Completing substance abuse rehabilitation is an accomplishment that can set you on a lifelong path, free from addiction. Getting clean and sober can happen in treatment, but staying sober means committing to a new way of life. Most relapses occur in the first six months after treatment, and transitional support minimizes the chances of relapse. This discussion of continuing care may help you choose the best post-treatment support for you.
Sober houses and transitional living facilities are designed to help individuals transition into their lives after a structured treatment program. Residents may also use these homes while they attend outpatient treatment.

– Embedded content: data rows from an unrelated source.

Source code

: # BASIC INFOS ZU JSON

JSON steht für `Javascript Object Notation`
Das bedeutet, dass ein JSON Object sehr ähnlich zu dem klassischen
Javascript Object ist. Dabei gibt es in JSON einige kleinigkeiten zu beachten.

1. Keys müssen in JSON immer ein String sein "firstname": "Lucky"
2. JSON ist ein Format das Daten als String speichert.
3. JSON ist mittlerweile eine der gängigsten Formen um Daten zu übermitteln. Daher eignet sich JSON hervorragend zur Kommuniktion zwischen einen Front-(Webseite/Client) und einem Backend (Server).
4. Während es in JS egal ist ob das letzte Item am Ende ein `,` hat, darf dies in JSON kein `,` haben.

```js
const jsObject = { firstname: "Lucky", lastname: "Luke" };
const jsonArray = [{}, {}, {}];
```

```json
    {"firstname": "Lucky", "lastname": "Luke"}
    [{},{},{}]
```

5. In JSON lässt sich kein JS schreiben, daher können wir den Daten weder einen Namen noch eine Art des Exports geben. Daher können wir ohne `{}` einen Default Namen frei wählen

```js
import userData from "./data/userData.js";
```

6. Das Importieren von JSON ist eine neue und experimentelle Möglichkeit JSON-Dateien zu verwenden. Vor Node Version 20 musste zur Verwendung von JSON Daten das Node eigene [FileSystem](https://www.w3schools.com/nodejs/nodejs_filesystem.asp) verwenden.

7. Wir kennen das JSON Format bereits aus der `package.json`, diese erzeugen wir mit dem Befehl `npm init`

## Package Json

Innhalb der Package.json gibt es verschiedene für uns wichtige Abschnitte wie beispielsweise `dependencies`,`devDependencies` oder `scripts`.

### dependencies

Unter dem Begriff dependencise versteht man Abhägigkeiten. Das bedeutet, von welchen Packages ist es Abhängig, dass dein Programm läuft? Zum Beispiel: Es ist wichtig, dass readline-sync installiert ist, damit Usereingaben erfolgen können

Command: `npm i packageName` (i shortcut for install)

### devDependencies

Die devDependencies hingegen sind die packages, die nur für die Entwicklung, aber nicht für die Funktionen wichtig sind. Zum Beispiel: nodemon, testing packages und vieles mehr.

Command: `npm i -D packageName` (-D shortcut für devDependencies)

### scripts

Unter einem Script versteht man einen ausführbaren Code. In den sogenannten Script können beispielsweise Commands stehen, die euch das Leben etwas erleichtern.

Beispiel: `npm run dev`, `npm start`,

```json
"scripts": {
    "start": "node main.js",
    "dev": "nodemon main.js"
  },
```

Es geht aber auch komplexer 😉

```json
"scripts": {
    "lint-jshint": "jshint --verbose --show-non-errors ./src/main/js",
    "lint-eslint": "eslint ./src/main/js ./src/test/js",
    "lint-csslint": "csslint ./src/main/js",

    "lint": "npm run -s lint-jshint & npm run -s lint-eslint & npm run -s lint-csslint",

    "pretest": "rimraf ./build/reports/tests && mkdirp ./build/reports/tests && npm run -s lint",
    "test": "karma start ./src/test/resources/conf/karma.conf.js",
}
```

It can be jarring to go from a highly structured, supportive environment directly to your previous life and commitments.
Sober houses are semi-structured environments where residents follow house rules and have some level of professional support. Participants learn to return to independence gradually until they are prepared to face their lives fully. Specific programs may differ, but the basic model of incremental independence in a drug-free community will be fairly constant. A transitional sober house MD would offer will likely have a similar structure to one in Ohio or Maine.
A standard of ongoing addiction support, 12-step programs are available in most towns. In urban areas, there may be meetings any hour of the day or night. These programs originated from Alcoholics Anonymous but have branched out to address nearly every form of addiction. The 12 Steps are a spiritual program for living, free from substance abuse, one day at a time.

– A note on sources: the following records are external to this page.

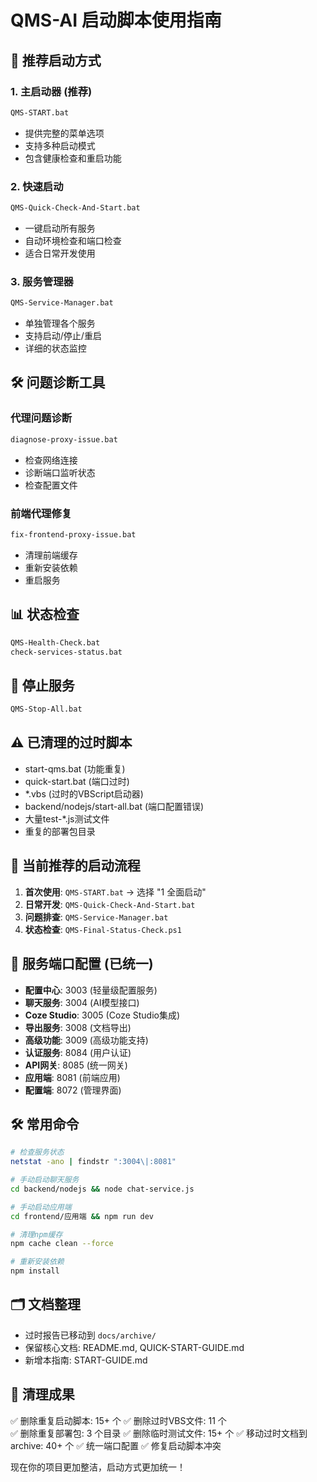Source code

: # QMS-AI 启动脚本使用指南

## 🚀 推荐启动方式

### 1. 主启动器 (推荐)
```bash
QMS-START.bat
```
- 提供完整的菜单选项
- 支持多种启动模式
- 包含健康检查和重启功能

### 2. 快速启动
```bash
QMS-Quick-Check-And-Start.bat
```
- 一键启动所有服务
- 自动环境检查和端口检查
- 适合日常开发使用

### 3. 服务管理器
```bash
QMS-Service-Manager.bat
```
- 单独管理各个服务
- 支持启动/停止/重启
- 详细的状态监控

## 🛠️ 问题诊断工具

### 代理问题诊断
```bash
diagnose-proxy-issue.bat
```
- 检查网络连接
- 诊断端口监听状态
- 检查配置文件

### 前端代理修复
```bash
fix-frontend-proxy-issue.bat
```
- 清理前端缓存
- 重新安装依赖
- 重启服务

## 📊 状态检查
```bash
QMS-Health-Check.bat
check-services-status.bat
```

## 🛑 停止服务
```bash
QMS-Stop-All.bat
```

## ⚠️ 已清理的过时脚本
- start-qms.bat (功能重复)
- quick-start.bat (端口过时)
- *.vbs (过时的VBScript启动器)
- backend/nodejs/start-all.bat (端口配置错误)
- 大量test-*.js测试文件
- 重复的部署包目录

## 📁 当前推荐的启动流程
1. **首次使用**: `QMS-START.bat` → 选择 "1 全面启动"
2. **日常开发**: `QMS-Quick-Check-And-Start.bat`
3. **问题排查**: `QMS-Service-Manager.bat`
4. **状态检查**: `QMS-Final-Status-Check.ps1`

## 🔧 服务端口配置 (已统一)
- **配置中心**: 3003 (轻量级配置服务)
- **聊天服务**: 3004 (AI模型接口)
- **Coze Studio**: 3005 (Coze Studio集成)
- **导出服务**: 3008 (文档导出)
- **高级功能**: 3009 (高级功能支持)
- **认证服务**: 8084 (用户认证)
- **API网关**: 8085 (统一网关)
- **应用端**: 8081 (前端应用)
- **配置端**: 8072 (管理界面)

## 🛠️ 常用命令
```bash
# 检查服务状态
netstat -ano | findstr ":3004\|:8081"

# 手动启动聊天服务
cd backend/nodejs && node chat-service.js

# 手动启动应用端
cd frontend/应用端 && npm run dev

# 清理npm缓存
npm cache clean --force

# 重新安装依赖
npm install
```

## 🗂️ 文档整理
- 过时报告已移动到 `docs/archive/`
- 保留核心文档: README.md, QUICK-START-GUIDE.md
- 新增本指南: START-GUIDE.md

## 🎯 清理成果
✅ 删除重复启动脚本: 15+ 个
✅ 删除过时VBS文件: 11 个  
✅ 删除重复部署包: 3 个目录
✅ 删除临时测试文件: 15+ 个
✅ 移动过时文档到archive: 40+ 个
✅ 统一端口配置
✅ 修复启动脚本冲突

现在你的项目更加整洁，启动方式更加统一！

Individual or Group Therapy
In most cases, individuals with substance abuse problems have co-occurring emotional and mental health issues. It is important to continue the work that was begun in treatment. Participating in therapy with a counselor well-versed in addiction is strongly recommended for newly sober people.
Using these tools for transitional support after addiction treatment can help prevent relapse during a risky time period. These programs teach participants that it’s possible to have a life free from substance abuse and prepare them for returning to full independence.